_Problem requirements_
The output should be all lines of the entries below in which the word "Instructors" occurs.

[Stored entries]
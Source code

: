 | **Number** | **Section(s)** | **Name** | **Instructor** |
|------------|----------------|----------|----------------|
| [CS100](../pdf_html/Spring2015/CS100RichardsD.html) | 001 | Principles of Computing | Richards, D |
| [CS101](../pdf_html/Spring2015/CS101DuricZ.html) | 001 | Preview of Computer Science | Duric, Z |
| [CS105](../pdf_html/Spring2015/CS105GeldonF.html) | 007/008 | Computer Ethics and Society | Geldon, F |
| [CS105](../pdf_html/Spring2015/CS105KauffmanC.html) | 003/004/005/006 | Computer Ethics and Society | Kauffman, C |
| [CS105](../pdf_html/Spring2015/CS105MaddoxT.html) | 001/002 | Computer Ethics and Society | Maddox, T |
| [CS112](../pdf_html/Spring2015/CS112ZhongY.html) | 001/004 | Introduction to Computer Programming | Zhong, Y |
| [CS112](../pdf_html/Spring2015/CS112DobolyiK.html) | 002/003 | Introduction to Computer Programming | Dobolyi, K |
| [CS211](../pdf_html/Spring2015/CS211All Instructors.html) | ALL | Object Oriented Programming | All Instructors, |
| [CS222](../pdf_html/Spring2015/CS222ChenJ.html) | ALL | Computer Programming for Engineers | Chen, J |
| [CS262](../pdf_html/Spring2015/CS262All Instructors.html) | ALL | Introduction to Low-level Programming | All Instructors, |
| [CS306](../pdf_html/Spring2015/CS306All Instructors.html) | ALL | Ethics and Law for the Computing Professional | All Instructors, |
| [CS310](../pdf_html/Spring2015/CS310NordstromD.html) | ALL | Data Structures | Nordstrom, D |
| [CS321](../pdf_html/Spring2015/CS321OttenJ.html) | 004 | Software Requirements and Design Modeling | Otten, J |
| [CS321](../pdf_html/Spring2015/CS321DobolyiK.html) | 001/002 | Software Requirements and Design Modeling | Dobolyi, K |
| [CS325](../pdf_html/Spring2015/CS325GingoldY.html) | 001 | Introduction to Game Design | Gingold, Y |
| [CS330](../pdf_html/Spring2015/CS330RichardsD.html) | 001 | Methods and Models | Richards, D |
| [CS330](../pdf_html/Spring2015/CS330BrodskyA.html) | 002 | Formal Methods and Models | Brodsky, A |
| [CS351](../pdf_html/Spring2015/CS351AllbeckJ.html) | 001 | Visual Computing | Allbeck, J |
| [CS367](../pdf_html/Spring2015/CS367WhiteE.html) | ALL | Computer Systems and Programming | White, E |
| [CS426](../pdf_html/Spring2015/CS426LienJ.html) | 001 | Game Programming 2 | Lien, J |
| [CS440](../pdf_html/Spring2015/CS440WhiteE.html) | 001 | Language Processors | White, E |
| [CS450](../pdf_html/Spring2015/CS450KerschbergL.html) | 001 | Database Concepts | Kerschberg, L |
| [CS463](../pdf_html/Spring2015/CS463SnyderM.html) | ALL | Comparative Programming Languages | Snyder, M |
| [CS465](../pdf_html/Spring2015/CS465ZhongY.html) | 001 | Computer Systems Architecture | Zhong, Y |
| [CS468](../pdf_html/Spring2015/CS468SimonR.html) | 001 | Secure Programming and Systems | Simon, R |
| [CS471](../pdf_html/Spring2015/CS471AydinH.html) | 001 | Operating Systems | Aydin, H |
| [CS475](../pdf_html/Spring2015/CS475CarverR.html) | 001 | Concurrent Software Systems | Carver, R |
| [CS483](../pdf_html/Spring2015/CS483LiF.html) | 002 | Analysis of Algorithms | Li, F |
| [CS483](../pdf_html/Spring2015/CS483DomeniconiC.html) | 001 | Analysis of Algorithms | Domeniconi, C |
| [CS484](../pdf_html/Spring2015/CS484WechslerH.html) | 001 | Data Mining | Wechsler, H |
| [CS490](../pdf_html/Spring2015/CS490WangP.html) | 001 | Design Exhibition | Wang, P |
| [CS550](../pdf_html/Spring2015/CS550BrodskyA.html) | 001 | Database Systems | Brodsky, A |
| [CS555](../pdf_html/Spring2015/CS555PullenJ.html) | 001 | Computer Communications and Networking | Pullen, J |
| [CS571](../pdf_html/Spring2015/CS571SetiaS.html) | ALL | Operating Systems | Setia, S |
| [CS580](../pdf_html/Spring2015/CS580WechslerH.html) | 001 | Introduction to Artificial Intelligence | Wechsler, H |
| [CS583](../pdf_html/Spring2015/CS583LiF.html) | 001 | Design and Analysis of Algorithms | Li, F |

_Response area_
| [CS211](../pdf_html/Spring2015/CS211All Instructors.html) | ALL | Object Oriented Programming | All Instructors, |
| [CS262](../pdf_html/Spring2015/CS262All Instructors.html) | ALL | Introduction to Low-level Programming | All Instructors, |
| [CS306](../pdf_html/Spring2015/CS306All Instructors.html) | ALL | Ethics and Law for the Computing Professional | All Instructors, |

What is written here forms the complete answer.